Ayrıca harf devrimi ilk etapta bürokratik yazı dilini, haberleşmeyi ve eğitim dilini hedeflese de Jale Parla’nın “The Wounded Tongue” (Yaralı Dil) isimli makalesinde belirttiği üzere devrimden en çok etkilenen alan edebiyat oldu. 1980’lere kadar Osmanlıca kelimelerle örülü bir dilin karşısında Öztürkçe dili benimsemek Kemalist olmanın, ilerlemeciliğin, modernliğin ve çağdaşlığın bir göstergesi addedildi. Yazının başlığı Hasan Ali Toptaş’ın “Dil Yâresi” diye adlandırdığı dilde özleşmeyi ve edebi dili de kapsayan Türkiye’de farklı ifade şekillerine uygulanan politik yasaklamaları ima eden ibareye atıfta bulunuyor.

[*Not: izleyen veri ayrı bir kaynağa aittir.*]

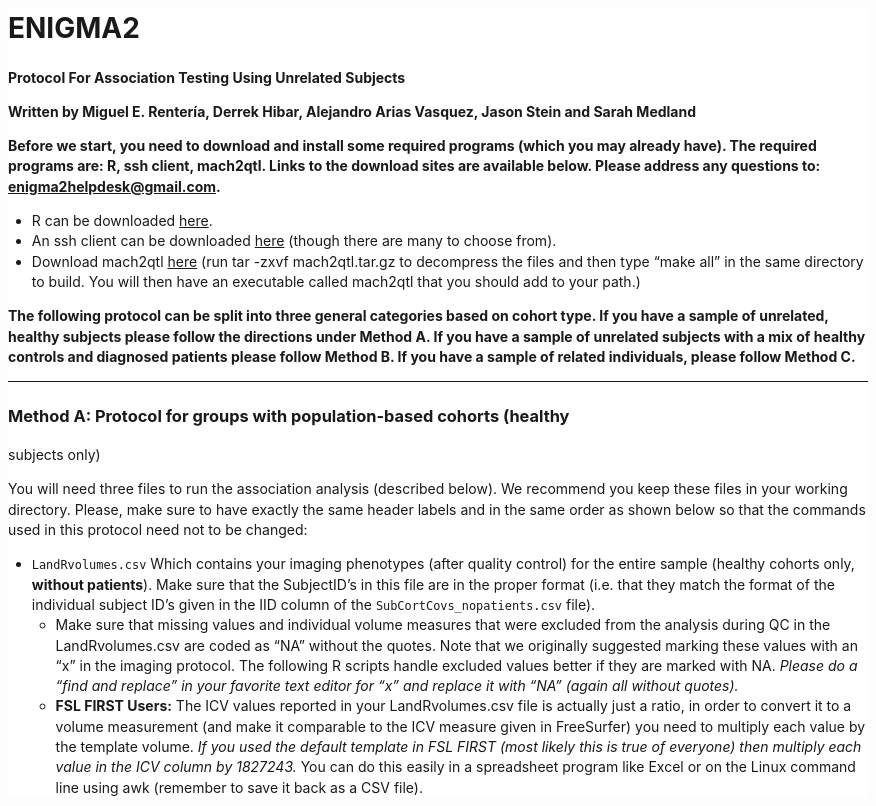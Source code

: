 # ENIGMA2

**Protocol For Association Testing Using Unrelated Subjects**

**Written by Miguel E. Rentería, Derrek Hibar, Alejandro Arias Vasquez, Jason 
Stein and Sarah Medland**

**Before we start, you need to download and install some required programs 
(which you may already have). The required programs are: R, ssh client, 
mach2qtl. Links to the download sites are available below. Please address any 
questions to: enigma2helpdesk@gmail.com.**

*   R can be downloaded [here](http://cran.stat.ucla.edu/).
*   An ssh client can be downloaded 
    [here](http://www.chiark.greenend.org.uk/~sgtatham/putty/download.html) 
    (though there are many to choose from).
*   Download mach2qtl 
    [here](http://www.sph.umich.edu/csg/abecasis/MACH/download/) (run tar -zxvf 
    mach2qtl.tar.gz to decompress the files and then type “make all” in the same
    directory to build. You will then have an executable called mach2qtl that 
    you should add to your path.)
    
**The following protocol can be split into three general categories based on 
cohort type. If you have a sample of unrelated, healthy subjects please follow 
the directions under Method A. If you have a sample of unrelated subjects with a
mix of healthy controls and diagnosed patients please follow Method B. If you 
have a sample of related individuals, please follow Method C.**

---

### Method A: Protocol for groups with population-based cohorts (healthy 
subjects only)

You will need three files to run the association analysis (described below). 
We recommend you keep these files in your working directory. Please, make sure 
to have exactly the same header labels and in the same order as shown below so 
that the commands used in this protocol need not to be changed:

*   `LandRvolumes.csv` Which contains your imaging phenotypes (after quality 
    control) for the entire sample (healthy cohorts only, **without patients**).
    Make sure that the SubjectID’s in this file are in the proper format (i.e. 
    that they match the format of the individual subject ID’s given in the IID 
    column of the `SubCortCovs_nopatients.csv` file).
    *   Make sure that missing values and individual volume measures that were 
        excluded from the analysis during QC in the LandRvolumes.csv are coded 
        as “NA” without the quotes. Note that we originally suggested marking 
        these values with an “x” in the imaging protocol. The following R 
        scripts handle excluded values better if they are marked with NA. 
        *Please do a “find and replace” in your favorite text editor for “x” and
        replace it with “NA” (again all without quotes).*
    *   **FSL FIRST Users:** The ICV values reported in your LandRvolumes.csv 
        file is actually just a ratio, in order to convert it to a volume 
        measurement (and make it comparable to the ICV measure given in 
        FreeSurfer) you need to multiply each value by the template volume. *If 
        you used the default template in FSL FIRST (most likely this is true of 
        everyone) then multiply each value in the ICV column by 1827243.* You 
        can do this easily in a spreadsheet program like Excel or on the Linux 
        command line using awk (remember to save it back as a CSV file).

Türk toplumunun yaşadığı bu toplumsal travmanın bireysel tezahürü İstanbul’daki sergiyle tazelenen travmam geçebilir mi? Boğaziçi Üniversitesi mezunu pırıl pırıl bir çocuğunu kaybeden bir büyüğüme, bu kaybın üzerinden yıllar geçtiği bir zamanda “nasılsınız, eşiniz nasıl?” diye sormuştum, iyi değiliz, bazı yaraların iyileşmesi mümkün değil diye cevaplamıştı. Dil içi çeviriler çoğalıyor evet. Ama bu yarayı iyileştirmekten ziyade dönemi tarihi, felsefî, edebî ve kültürel bağlamda daha iyi anlamamıza ve değerlendirmemize imkân veriyor. Dil yarasının geçmesi ise çok zor görünüyor.
HALE SERT KİMDİR?
Bilkent Üniversitesi İngiliz Dili ve Edebiyatı Bölümü’nden mezun oldu. Yüksek Lisansını yine aynı üniversitenin Siyaset Bilimi ve Kamu Yönetimi Bölümü’nde tamamladı. Serbest çalışma hayatında geçirdiği bir dönemden sonra Bilkent Üniversitesi Türk Edebiyatı Bölümü’nde başladığı doktora programını 2016 yılında “Dil Devrimi’nin Erken Cumhuriyet Dönemi’nde Şiir ve Çeviri Bağlamında Türk Edebiyatı’na Etkisi (1932-1950)” adlı teziyle bitirdi. 2016-2020 yılları arasında İstanbul Şehir Üniversitesi Türk Dili ve Edebiyatı Bölümü’nde öğretim üyeliği yaptı. 2019 Yılında “Çocukça Bir Direniş” isimli öykü kitabı yayımlandı. Öyküleri, öykü eleştirileri, denemeleri ve edebiyat odaklı düşünce yazıları farklı mecralarda yayınlanmaya devam ediyor.